My perfect backup strategy is a combination of using a NAS (network attached storage) configured for RAID 1 with a cloud-based service. For my NAS, I use a Synology Diskstation 2-bay 212J unit with twin 4TB drives. RAID 1 mirrors data on the two-disk array. In theory, the array will continue to operate even if one drive goes down. Since each drive is a mirror of the other, I have an instant backup of everything that I store on the NAS.
For my off-site backup, I use the iDrive cloud service. It’s fairly inexpensive and they always seem to be running specials for your first year or two of service. The initial backup is very slow–it took a couple weeks–, but after that the daily updates are pretty quick. (Note: you can have them send you a hard drive to speed up the initial backup.)
The real beauty of this combination of backup methods is that it all happens automatically. No need to swap, move or rotate backup medium, etc. Nothing. It just happens.

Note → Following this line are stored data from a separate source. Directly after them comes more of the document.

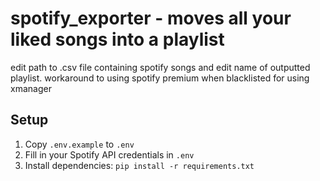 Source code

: # spotify_exporter - moves all your liked songs into a playlist 

edit path to .csv file containing spotify songs and edit name of outputted playlist. workaround to using spotify premium when blacklisted for using xmanager

## Setup
1. Copy `.env.example` to `.env`
2. Fill in your Spotify API credentials in `.env`
3. Install dependencies: `pip install -r requirements.txt`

Another awesome feature of iDrive (and probably other similar services) is the ability to restore deleted files. I accidentally deleted an entire folder of very important files and was able to get them all back. I didn’t even have to worry if I had already overwritten them in my backups. Nice!
What to backup
Now, I only have 1TB of cloud storage, so I can’t back up everything that’s on my NAS. I’ve got a lot of archive files (e.g., big ISOs and video files) that don’t really need to be part of my everyday backup, so I skip them. Some of them I just store permanently on a hard drive. The litmus test for what to backup is to ask yourself, “what would you do if you lost this data?”
Conclusion
People love to criticize cloud storage. It’s too slow or I don’t like losing control. I would agree if you are creating huge amounts of new files that need to be backed constantly. Video falls in this category. I don’t agree on the whole control argument however.
Some people also don’t trust RAID. Well, it’s battled tested and has been around for decades. It’s just a hard drive controller with added features and everyone with a hard drive must have a controller. That is really splitting hairs.
That all said, do what you are comfortable with, but do it. Back ups are a necessary evil. If you like swapping hard drives and physically toting them around, more power to you. Me? I’m lazy. I’ll stick to my method until something better comes around. If you can show me a more simple, more straight forward, more automated way to do large-scale backups, please let me know.